Sunday, July 22, 2007

At least, that's what you said

Il y a deux jours, vers cinq heures du matin, je rentre dans la gare de Nørreport, et je respire une dernière fois l'air de Copenhague, comme si c'était la dernière fois que je voyais cette ville. Etrangement, mon regard se porte finalement sur deux drapeaux de l'Union Européenne dans une rue de biais. Détail surprenant dans un pays refermé sur lui-même.

Je quitte la chambre de N et j'ai comme un trou dans la poitrine, car je sais bien que jamais je ne la retrouverai telle qu'elle. Jamais je ne reverrrai cette fille qui paraissait si loin de moi et en qui j'avais pourtant trouvé, après une bière de trop, quelqu'un de si proche, avec les mêmes angoisses et espoirs et la même solitude.

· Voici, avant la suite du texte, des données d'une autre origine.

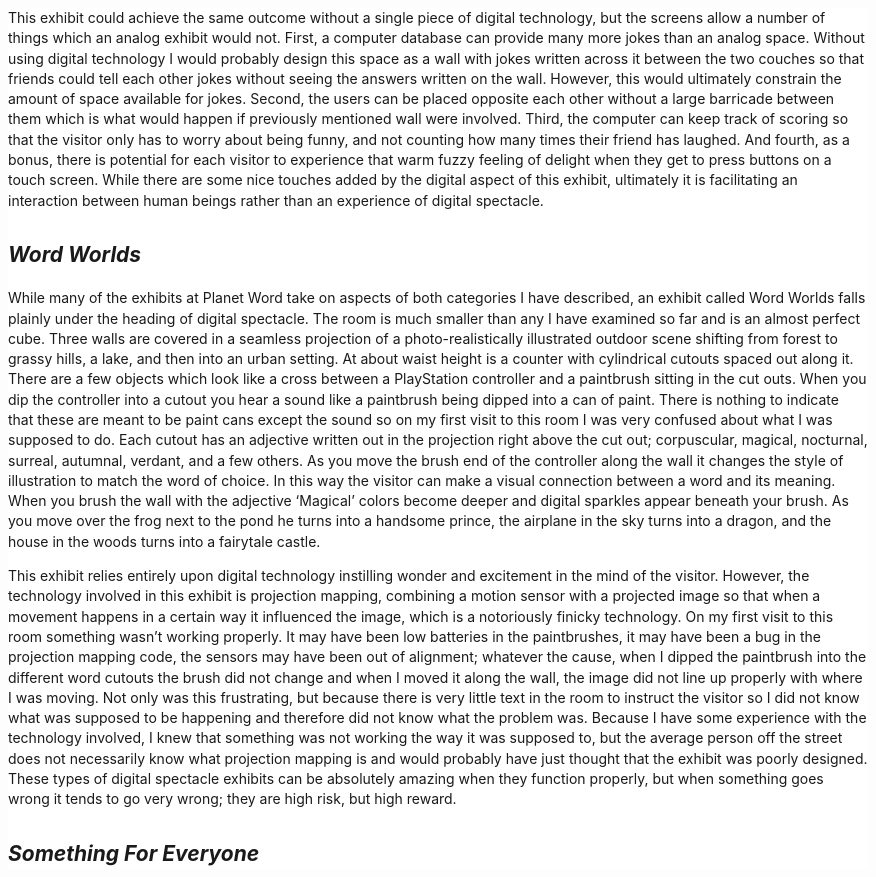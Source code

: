 This exhibit could achieve the same outcome without a single piece of digital technology, but the screens allow a number of things which an analog exhibit would not. First, a computer database can provide many more jokes than an analog space. Without using digital technology I would probably design this space as a wall with jokes written across it between the two couches so that friends could tell each other jokes without seeing the answers written on the wall. However, this would ultimately constrain the amount of space available for jokes. Second, the users can be placed opposite each other without a large barricade between them which is what would happen if previously mentioned wall were involved. Third, the computer can keep track of scoring so that the visitor only has to worry about being funny, and not counting how many times their friend has laughed. And fourth, as a bonus, there is potential for each visitor to experience that warm fuzzy feeling of delight when they get to press buttons on a touch screen. While there are some nice touches added by the digital aspect of this exhibit, ultimately it is facilitating an interaction between human beings rather than an experience of digital spectacle.

## ***Word Worlds***
While many of the exhibits at Planet Word take on aspects of both categories I have described, an exhibit called Word Worlds falls plainly under the heading of digital spectacle. The room is much smaller than any I have examined so far and is an almost perfect cube. Three walls are covered in a seamless projection of a photo-realistically illustrated outdoor scene shifting from forest to grassy hills, a lake, and then into an urban setting. At about waist height is a counter with cylindrical cutouts spaced out along it. There are a few objects which look like a cross between a PlayStation controller and a paintbrush sitting in the cut outs. When you dip the controller into a cutout you hear a sound like a paintbrush being dipped into a can of paint. There is nothing to indicate that these are meant to be paint cans except the sound so on my first visit to this room I was very confused about what I was supposed to do. Each cutout has an adjective written out in the projection right above the cut out; corpuscular, magical, nocturnal, surreal, autumnal, verdant, and a few others. As you move the brush end of the controller along the wall it changes the style of illustration to match the word of choice. In this way the visitor can make a visual connection between a word and its meaning. When you brush the wall with the adjective ‘Magical’ colors become deeper and digital sparkles appear beneath your brush. As you move over the frog next to the pond he turns into a handsome prince, the airplane in the sky turns into a dragon, and the house in the woods turns into a fairytale castle.

This exhibit relies entirely upon digital technology instilling wonder and excitement in the mind of the visitor. However, the technology involved in this exhibit is projection mapping, combining a motion sensor with a projected image so that when a movement happens in a certain way it influenced the image, which is a notoriously finicky technology. On my first visit to this room something wasn’t working properly. It may have been low batteries in the paintbrushes, it may have been a bug in the projection mapping code, the sensors may have been out of alignment; whatever the cause, when I dipped the paintbrush into the different word cutouts the brush did not change and when I moved it along the wall, the image did not line up properly with where I was moving. Not only was this frustrating, but because there is very little text in the room to instruct the visitor so I did not know what was supposed to be happening and therefore did not know what the problem was. Because I have some experience with the technology involved, I knew that something was not working the way it was supposed to, but the average person off the street does not necessarily know what projection mapping is and would probably have just thought that the exhibit was poorly designed. These types of digital spectacle exhibits can be absolutely amazing when they function properly, but when something goes wrong it tends to go very wrong; they are high risk, but high reward.

## ***Something For Everyone***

J'ignore si nous survivrons, ma seule certitude est l'absence de N aujourd'hui, hier et encore demain. Sa présence, arrivée si vite et évidente au bout de quelques semaines, m'apparaît tellement indispensable que mon coeur bat avec difficulté depuis deux jours, à la pensée de ce départ inéluctable. Et ses derniers mots, qui sont ceux qu'on désire le moins entendre, ceux qui font partie du jeu, sont ceux qui me font souffrir ce matin et les jours qui suivent. Parce que c'est ce qu'elle a dit, et que je n'y retrouve pas ses gestes, mais qu'ils sont les seuls que je doive croire, alors que je me dirige vers l'aéroport.

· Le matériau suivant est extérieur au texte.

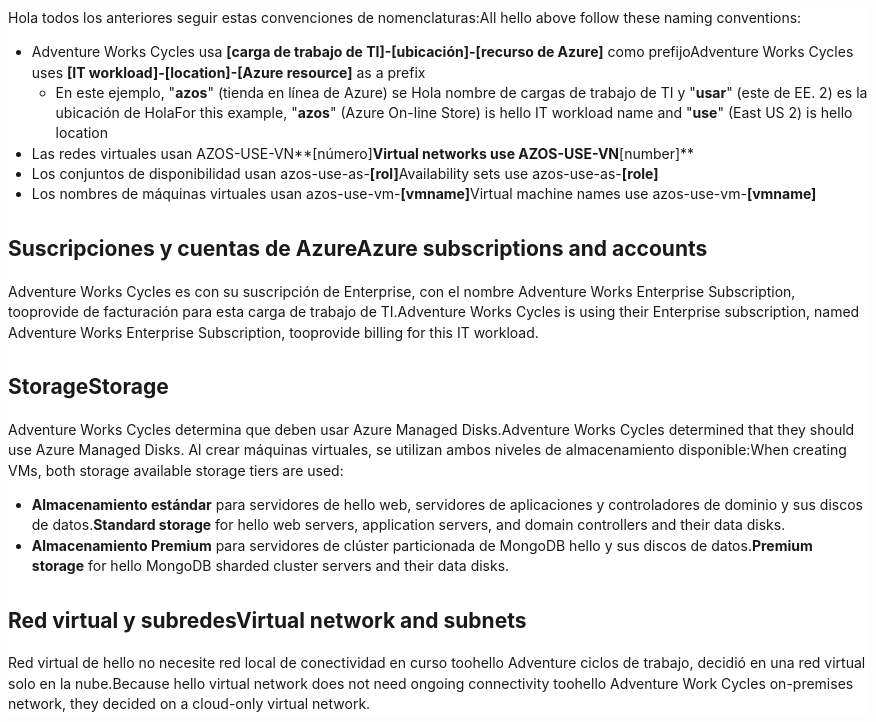 <span data-ttu-id="3f32e-126">Hola todos los anteriores seguir estas convenciones de nomenclaturas:</span><span class="sxs-lookup"><span data-stu-id="3f32e-126">All hello above follow these naming conventions:</span></span>

* <span data-ttu-id="3f32e-127">Adventure Works Cycles usa **[carga de trabajo de TI]-[ubicación]-[recurso de Azure]** como prefijo</span><span class="sxs-lookup"><span data-stu-id="3f32e-127">Adventure Works Cycles uses **[IT workload]-[location]-[Azure resource]** as a prefix</span></span>
  * <span data-ttu-id="3f32e-128">En este ejemplo, "**azos**" (tienda en línea de Azure) se Hola nombre de cargas de trabajo de TI y "**usar**" (este de EE. 2) es la ubicación de Hola</span><span class="sxs-lookup"><span data-stu-id="3f32e-128">For this example, "**azos**" (Azure On-line Store) is hello IT workload name and "**use**" (East US 2) is hello location</span></span>
* <span data-ttu-id="3f32e-129">Las redes virtuales usan AZOS-USE-VN**[número]**</span><span class="sxs-lookup"><span data-stu-id="3f32e-129">Virtual networks use AZOS-USE-VN**[number]**</span></span>
* <span data-ttu-id="3f32e-130">Los conjuntos de disponibilidad usan azos-use-as-**[rol]**</span><span class="sxs-lookup"><span data-stu-id="3f32e-130">Availability sets use azos-use-as-**[role]**</span></span>
* <span data-ttu-id="3f32e-131">Los nombres de máquinas virtuales usan azos-use-vm-**[vmname]**</span><span class="sxs-lookup"><span data-stu-id="3f32e-131">Virtual machine names use azos-use-vm-**[vmname]**</span></span>

## <a name="azure-subscriptions-and-accounts"></a><span data-ttu-id="3f32e-132">Suscripciones y cuentas de Azure</span><span class="sxs-lookup"><span data-stu-id="3f32e-132">Azure subscriptions and accounts</span></span>
<span data-ttu-id="3f32e-133">Adventure Works Cycles es con su suscripción de Enterprise, con el nombre Adventure Works Enterprise Subscription, tooprovide de facturación para esta carga de trabajo de TI.</span><span class="sxs-lookup"><span data-stu-id="3f32e-133">Adventure Works Cycles is using their Enterprise subscription, named Adventure Works Enterprise Subscription, tooprovide billing for this IT workload.</span></span>

## <a name="storage"></a><span data-ttu-id="3f32e-134">Storage</span><span class="sxs-lookup"><span data-stu-id="3f32e-134">Storage</span></span>
<span data-ttu-id="3f32e-135">Adventure Works Cycles determina que deben usar Azure Managed Disks.</span><span class="sxs-lookup"><span data-stu-id="3f32e-135">Adventure Works Cycles determined that they should use Azure Managed Disks.</span></span> <span data-ttu-id="3f32e-136">Al crear máquinas virtuales, se utilizan ambos niveles de almacenamiento disponible:</span><span class="sxs-lookup"><span data-stu-id="3f32e-136">When creating VMs, both storage available storage tiers are used:</span></span>

* <span data-ttu-id="3f32e-137">**Almacenamiento estándar** para servidores de hello web, servidores de aplicaciones y controladores de dominio y sus discos de datos.</span><span class="sxs-lookup"><span data-stu-id="3f32e-137">**Standard storage** for hello web servers, application servers, and domain controllers and their data disks.</span></span>
* <span data-ttu-id="3f32e-138">**Almacenamiento Premium** para servidores de clúster particionada de MongoDB hello y sus discos de datos.</span><span class="sxs-lookup"><span data-stu-id="3f32e-138">**Premium storage** for hello MongoDB sharded cluster servers and their data disks.</span></span>

## <a name="virtual-network-and-subnets"></a><span data-ttu-id="3f32e-139">Red virtual y subredes</span><span class="sxs-lookup"><span data-stu-id="3f32e-139">Virtual network and subnets</span></span>
<span data-ttu-id="3f32e-140">Red virtual de hello no necesite red local de conectividad en curso toohello Adventure ciclos de trabajo, decidió en una red virtual solo en la nube.</span><span class="sxs-lookup"><span data-stu-id="3f32e-140">Because hello virtual network does not need ongoing connectivity toohello Adventure Work Cycles on-premises network, they decided on a cloud-only virtual network.</span></span>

Une fois dans la salle d'embarquement, je m'assieds, ferme les yeux et ne peux retenir mes larmes, au mépris de toute dignité.
Plus tard dans la journée, dans les couloirs au boulot, une fois seul, je pleure fort et en silence et je voudrais tant être autre part.
Le soir, au téléphone, je ne trouve pas les mots, je cède une fois de plus et c'est comme si ma bouche refusait de prononcer quoi que ce soit, seules quelques suffocations s'échappant.

Parce que l'espoir et l'amour ont beau remplir un peu le trou dans ma poitrine, je n'entends que ce que tu m'as dit.